16 mai 2022. Que se passe-t-il ce matin ? Pourquoi ce pincement à la gorge ? Entre un coucher banal et un lever spécial, mon être ne le comprend que trop bien. Comme Coco, mon pauvre matou, comprenant tout, qui s'éloignait en miaulant son amertume sinon son chagrin, voyant nos valises, livré à une main nourricière étrangère qu'il ne tolèrera que de loin, je réagis physiquement, en miroir, à un même type de détresse : partir... Partir, c'est mourir un peu a dit le poète ; alors, revenir serait-ce revivre un peu ? L'angoisse de l'abandon me mine ; je suis comme Coco ; lui laissait-elle son poids sa hantise de l'abandon, malgré son bon ronron des retrouvailles, pas rancunier pour un sou ? Et si le "ça me tue" du parler familier n'était pas toujours à prendre au second degré ? Ce stress tue-t-il à petit feu ou rend-il plus fort ?    
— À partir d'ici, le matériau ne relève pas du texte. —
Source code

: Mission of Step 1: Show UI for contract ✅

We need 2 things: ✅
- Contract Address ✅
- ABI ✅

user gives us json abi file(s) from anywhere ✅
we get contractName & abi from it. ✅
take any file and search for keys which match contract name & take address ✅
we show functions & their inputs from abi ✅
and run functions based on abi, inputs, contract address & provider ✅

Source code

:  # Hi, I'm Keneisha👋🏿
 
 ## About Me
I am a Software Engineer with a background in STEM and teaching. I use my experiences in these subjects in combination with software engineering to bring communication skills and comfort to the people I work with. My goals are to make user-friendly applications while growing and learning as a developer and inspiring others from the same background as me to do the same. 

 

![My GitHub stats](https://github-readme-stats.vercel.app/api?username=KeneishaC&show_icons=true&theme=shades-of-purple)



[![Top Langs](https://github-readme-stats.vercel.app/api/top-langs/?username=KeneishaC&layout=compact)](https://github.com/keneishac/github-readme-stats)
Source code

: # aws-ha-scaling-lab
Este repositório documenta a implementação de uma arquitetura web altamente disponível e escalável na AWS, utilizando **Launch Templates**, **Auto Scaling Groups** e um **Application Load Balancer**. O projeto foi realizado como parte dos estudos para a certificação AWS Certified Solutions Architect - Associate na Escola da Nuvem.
A cause de lui, le quotidien se défausse de sa banalité. Je ne m'étais pas aperçu, hier soir, dans l'air plus pur, cristallin, de la saison sèche à nos portes, que la lune en habit de soirée m'avait un instant retenu par la manche, non pour me dire qu'à trois heures et demie, elle s'éclipserait en robe rouge (nuit du 15 au 16 mai 2022), non, la fée des craintes nocturnes apaisées disait simplement qu'avec ou sans moi, elle continuerait à apporter aux Hommes pourtant si oublieux, depuis le tout beau tout nouveau de la fée électricité. Sur une île qui parquait ses gens, par force ou par consentement provoqué (esclavage, travail forcé), c'est plus prégnant que sur le continent d'autant plus que Mayotte semble avoir plongé trop vite, en trente ans à peine, des temps anciens à la modernité la plus crue même si certains voudraient à présent ralentir son erre. 



Alors ce matin m'interpelle de son bon alizé encore frais malgré la latitude ; on n'entend que le vent, coulis dans les fins feuillages d'un bois-noir, balai de percussionniste dans les palmes rêches du cocotier ou baguettes dans les bananiers, entre les feuilles effilées par la dernière dépression et les nouvelles déjà à même hauteur. Et ce bourdon ambiant que pour ne pas m'abaisser à prendre pour un climatiseur d'humanoïde hors sol, j'imagine être celui de la pirogue dans la baie, partant pour des palangres de jour. 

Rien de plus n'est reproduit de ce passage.